Now, let: $$\mathcal{L}(z)=\lim_{n\to\infty}\,\sum_{k=1}^{2^n-1}t_k\,k^z.\tag3$$ I conjecture that the following propositions hold:
$\color{gray}{\text{(a)}}$ The limit $\mathcal{L}(z)$ exists for all $z\in\mathbb C$.
$\color{gray}{\text{(b)}}$ $\mathcal{L}(z)$ is an entire function of $z$.
$\color{gray}{\text{(c)}}$ $\mathcal{L}(z)=0$ if
and only if$z\in\mathbb Z^+$.
Can we prove these conjectures? Can we find a different representation of $\mathcal{L}(z)$? Does this function have any interesting properties?
Update: The "if" part of the conjecture $\color{gray}{\text{(c)}}$ is certainly true. I am now pretty sure the "only if" part fails at some points on the imaginary axis (e.g. near $z\approx i\,4.53236...$; is it exactly $i\,\pi/\ln2$?).

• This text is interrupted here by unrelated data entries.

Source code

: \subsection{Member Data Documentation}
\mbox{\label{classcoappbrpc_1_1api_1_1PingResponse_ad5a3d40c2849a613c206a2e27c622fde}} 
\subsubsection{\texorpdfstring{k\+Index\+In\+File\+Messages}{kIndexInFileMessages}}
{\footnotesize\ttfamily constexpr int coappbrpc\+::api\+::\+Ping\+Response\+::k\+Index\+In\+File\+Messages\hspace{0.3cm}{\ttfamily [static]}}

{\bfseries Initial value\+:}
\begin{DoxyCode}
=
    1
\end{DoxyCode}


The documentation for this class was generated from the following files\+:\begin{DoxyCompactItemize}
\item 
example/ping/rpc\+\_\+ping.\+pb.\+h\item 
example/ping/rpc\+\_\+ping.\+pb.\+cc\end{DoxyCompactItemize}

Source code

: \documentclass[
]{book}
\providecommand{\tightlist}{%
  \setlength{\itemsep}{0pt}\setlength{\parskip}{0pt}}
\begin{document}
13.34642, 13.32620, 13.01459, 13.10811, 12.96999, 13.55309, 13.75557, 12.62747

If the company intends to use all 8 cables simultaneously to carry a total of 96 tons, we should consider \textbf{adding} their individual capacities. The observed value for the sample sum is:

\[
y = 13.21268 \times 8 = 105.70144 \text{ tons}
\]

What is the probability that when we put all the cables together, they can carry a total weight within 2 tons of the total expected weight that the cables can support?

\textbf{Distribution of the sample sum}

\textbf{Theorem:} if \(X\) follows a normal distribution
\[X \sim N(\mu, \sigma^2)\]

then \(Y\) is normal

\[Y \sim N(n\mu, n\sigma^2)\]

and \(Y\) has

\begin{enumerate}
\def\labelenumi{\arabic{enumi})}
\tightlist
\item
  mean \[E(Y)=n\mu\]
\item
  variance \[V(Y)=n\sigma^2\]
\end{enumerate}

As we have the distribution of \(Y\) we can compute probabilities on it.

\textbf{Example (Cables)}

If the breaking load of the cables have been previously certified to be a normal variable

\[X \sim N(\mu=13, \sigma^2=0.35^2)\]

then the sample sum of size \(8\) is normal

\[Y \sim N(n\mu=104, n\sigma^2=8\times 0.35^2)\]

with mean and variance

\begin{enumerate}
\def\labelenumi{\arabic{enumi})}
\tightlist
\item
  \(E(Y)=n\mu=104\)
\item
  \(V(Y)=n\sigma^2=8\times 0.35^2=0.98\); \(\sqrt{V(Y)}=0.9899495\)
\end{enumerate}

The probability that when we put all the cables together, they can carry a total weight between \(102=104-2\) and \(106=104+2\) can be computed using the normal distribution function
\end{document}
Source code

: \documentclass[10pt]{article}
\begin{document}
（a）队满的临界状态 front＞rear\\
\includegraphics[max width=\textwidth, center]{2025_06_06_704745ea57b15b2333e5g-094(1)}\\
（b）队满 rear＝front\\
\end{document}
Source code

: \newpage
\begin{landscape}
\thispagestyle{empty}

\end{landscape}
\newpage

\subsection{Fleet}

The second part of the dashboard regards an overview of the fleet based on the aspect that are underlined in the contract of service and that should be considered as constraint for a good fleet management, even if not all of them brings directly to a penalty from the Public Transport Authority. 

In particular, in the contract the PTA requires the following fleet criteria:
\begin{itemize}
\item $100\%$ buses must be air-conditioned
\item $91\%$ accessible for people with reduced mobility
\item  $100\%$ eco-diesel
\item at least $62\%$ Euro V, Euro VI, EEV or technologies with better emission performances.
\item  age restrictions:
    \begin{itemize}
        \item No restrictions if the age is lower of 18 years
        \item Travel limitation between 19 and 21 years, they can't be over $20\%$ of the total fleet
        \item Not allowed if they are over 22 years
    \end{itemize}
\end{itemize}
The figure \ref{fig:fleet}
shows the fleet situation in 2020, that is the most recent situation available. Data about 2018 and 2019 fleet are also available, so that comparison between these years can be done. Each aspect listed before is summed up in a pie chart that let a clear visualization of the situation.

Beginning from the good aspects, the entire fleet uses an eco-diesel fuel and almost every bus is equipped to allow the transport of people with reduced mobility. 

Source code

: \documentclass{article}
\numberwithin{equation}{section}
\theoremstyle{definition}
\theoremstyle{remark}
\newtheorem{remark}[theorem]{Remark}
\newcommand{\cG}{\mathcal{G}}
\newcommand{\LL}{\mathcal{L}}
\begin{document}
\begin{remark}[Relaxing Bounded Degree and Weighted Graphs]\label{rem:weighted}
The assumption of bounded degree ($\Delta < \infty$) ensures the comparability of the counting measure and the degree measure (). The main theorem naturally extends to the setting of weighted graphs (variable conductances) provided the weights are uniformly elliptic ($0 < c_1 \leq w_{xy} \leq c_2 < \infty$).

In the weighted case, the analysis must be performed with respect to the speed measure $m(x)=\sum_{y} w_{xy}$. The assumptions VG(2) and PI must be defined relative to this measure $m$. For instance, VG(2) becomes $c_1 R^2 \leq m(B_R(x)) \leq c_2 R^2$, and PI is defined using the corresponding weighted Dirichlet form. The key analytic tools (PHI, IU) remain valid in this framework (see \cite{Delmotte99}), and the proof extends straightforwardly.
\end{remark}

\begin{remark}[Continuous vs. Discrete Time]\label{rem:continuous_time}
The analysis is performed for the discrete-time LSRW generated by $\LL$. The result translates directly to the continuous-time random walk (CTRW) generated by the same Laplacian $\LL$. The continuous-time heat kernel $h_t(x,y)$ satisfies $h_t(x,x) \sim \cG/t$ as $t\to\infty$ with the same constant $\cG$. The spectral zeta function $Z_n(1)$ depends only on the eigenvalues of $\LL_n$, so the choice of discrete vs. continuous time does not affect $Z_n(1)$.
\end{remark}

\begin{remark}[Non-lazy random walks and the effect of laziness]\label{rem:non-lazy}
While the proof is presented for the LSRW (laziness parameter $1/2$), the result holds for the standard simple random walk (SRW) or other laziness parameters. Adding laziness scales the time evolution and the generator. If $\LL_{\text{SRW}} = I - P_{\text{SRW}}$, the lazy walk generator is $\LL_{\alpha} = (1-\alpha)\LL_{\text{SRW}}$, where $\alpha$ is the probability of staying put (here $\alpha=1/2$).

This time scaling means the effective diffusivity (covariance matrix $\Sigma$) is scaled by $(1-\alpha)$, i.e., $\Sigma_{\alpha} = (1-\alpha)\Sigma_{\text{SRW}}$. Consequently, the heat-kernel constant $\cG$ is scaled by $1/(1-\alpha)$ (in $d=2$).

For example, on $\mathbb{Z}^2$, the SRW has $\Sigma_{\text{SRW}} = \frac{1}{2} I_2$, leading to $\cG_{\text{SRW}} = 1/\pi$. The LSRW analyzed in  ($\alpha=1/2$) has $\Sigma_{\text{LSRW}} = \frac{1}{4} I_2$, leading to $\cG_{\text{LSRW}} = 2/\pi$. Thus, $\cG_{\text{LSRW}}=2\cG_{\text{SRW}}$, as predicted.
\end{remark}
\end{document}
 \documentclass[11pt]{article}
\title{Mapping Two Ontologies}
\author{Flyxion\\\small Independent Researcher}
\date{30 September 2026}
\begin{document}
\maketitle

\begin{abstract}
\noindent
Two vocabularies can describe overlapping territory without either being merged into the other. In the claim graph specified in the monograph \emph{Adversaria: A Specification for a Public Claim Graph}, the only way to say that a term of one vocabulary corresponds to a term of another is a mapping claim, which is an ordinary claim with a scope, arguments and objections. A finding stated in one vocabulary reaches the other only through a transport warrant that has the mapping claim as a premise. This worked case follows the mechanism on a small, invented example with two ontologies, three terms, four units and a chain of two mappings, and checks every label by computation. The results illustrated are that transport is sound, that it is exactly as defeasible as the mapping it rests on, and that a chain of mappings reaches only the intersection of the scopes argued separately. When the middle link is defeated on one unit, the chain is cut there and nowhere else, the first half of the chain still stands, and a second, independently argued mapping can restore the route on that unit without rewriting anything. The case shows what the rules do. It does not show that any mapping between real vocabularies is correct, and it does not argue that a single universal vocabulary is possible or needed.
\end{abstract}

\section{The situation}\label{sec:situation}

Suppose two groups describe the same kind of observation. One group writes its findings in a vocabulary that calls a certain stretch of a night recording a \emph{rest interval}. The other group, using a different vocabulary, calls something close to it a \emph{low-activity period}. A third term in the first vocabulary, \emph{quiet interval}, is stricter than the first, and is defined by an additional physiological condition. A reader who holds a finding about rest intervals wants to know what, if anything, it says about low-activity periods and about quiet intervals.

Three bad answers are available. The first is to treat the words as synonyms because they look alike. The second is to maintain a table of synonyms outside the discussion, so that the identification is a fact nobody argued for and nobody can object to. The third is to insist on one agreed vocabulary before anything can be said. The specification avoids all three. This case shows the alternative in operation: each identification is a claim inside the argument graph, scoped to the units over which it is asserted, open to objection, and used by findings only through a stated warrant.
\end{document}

I am still wondering if there are any zeros except positive integers and off the imaginary axis.
Update: I found a very relevant and interesting paper (preprint) by Giedrius Alkauskas, Dirichlet series associated with Thue–Morse sequence$^{[1]}$$\!^{[2]}$ (be aware that the author claims$^{[3]}$ some results in it may be incorrect).
Here is my attempt to plot the function for a range of real arguments:
I claim that, for non-integers $z$ with $\Re z > 0$, the following holds: $$ \mathcal{L}(z) = \frac{1}{\Gamma(-z)} \int_0^\infty t^{-z-1} \prod_{k=0}^\infty (1-e^{-2^k t})\,dt.$$ Here's my way to get it. Let $a_1, \ldots, a_n, b$ be positive real numbers, and $z$ be a non-integer complex number with $\Re z < n$. Then $$ \int_0^\infty t^{-z-1} e^{-bt} \prod_{k=1}^{n} (1-e^{-a_k t})\,dt = \Gamma(-z) \sum_{c\in\{0,1\}^n}(-1)^{c_1+\ldots+c_n}(b+c_1 a_1+\ldots+c_n a_n)^z.$$ This may be proven by induction on $n$ (here's the reason of introducing $b$). Now take $a_k=2^{k-1}$: $$ \int_0^\infty t^{-z-1} e^{-bt} \prod_{k=0}^{n-1} (1-e^{-2^k t})\,dt = \Gamma(-z) \sum_{k=0}^{2^n-1} t_k (b+k)^z$$ (where $t_k$ is the sequence in the question), and it remains to take $n\to\infty$ and $b \to 0$.